__BRIEF__:
Every line of the material must come back exactly as given.

__TASK INPUTS__:
○ ○ ○ ○ ○
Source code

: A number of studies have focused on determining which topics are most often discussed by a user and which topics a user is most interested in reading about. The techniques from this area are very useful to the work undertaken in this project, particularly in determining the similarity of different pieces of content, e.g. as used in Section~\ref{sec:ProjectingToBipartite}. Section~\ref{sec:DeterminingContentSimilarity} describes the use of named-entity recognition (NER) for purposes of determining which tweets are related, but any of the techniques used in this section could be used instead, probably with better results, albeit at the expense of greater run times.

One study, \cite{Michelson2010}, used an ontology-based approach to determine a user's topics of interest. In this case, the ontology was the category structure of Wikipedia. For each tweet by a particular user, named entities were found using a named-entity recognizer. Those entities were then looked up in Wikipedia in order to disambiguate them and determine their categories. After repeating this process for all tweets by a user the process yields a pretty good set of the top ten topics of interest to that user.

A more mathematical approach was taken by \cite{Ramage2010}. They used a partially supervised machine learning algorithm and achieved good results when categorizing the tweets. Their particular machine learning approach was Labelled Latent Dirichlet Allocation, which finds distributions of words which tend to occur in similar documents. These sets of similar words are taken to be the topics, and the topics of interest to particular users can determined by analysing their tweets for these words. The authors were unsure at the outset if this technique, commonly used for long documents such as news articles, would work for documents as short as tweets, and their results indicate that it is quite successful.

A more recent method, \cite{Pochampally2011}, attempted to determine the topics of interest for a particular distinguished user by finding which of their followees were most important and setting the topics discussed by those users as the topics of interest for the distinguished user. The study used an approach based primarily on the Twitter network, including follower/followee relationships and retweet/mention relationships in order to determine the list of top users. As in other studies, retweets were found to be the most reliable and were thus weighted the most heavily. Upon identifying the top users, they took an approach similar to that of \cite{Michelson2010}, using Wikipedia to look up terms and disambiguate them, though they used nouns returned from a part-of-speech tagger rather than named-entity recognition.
○ ○ ○ ○ ○
__YOUR RESPONSE__:
Source code

: A number of studies have focused on determining which topics are most often discussed by a user and which topics a user is most interested in reading about. The techniques from this area are very useful to the work undertaken in this project, particularly in determining the similarity of different pieces of content, e.g. as used in Section~\ref{sec:ProjectingToBipartite}. Section~\ref{sec:DeterminingContentSimilarity} describes the use of named-entity recognition (NER) for purposes of determining which tweets are related, but any of the techniques used in this section could be used instead, probably with better results, albeit at the expense of greater run times.

One study, \cite{Michelson2010}, used an ontology-based approach to determine a user's topics of interest. In this case, the ontology was the category structure of Wikipedia. For each tweet by a particular user, named entities were found using a named-entity recognizer. Those entities were then looked up in Wikipedia in order to disambiguate them and determine their categories. After repeating this process for all tweets by a user the process yields a pretty good set of the top ten topics of interest to that user.

A more mathematical approach was taken by \cite{Ramage2010}. They used a partially supervised machine learning algorithm and achieved good results when categorizing the tweets. Their particular machine learning approach was Labelled Latent Dirichlet Allocation, which finds distributions of words which tend to occur in similar documents. These sets of similar words are taken to be the topics, and the topics of interest to particular users can determined by analysing their tweets for these words. The authors were unsure at the outset if this technique, commonly used for long documents such as news articles, would work for documents as short as tweets, and their results indicate that it is quite successful.

A more recent method, \cite{Pochampally2011}, attempted to determine the topics of interest for a particular distinguished user by finding which of their followees were most important and setting the topics discussed by those users as the topics of interest for the distinguished user. The study used an approach based primarily on the Twitter network, including follower/followee relationships and retweet/mention relationships in order to determine the list of top users. As in other studies, retweets were found to be the most reliable and were thus weighted the most heavily. Upon identifying the top users, they took an approach similar to that of \cite{Michelson2010}, using Wikipedia to look up terms and disambiguate them, though they used nouns returned from a part-of-speech tagger rather than named-entity recognition.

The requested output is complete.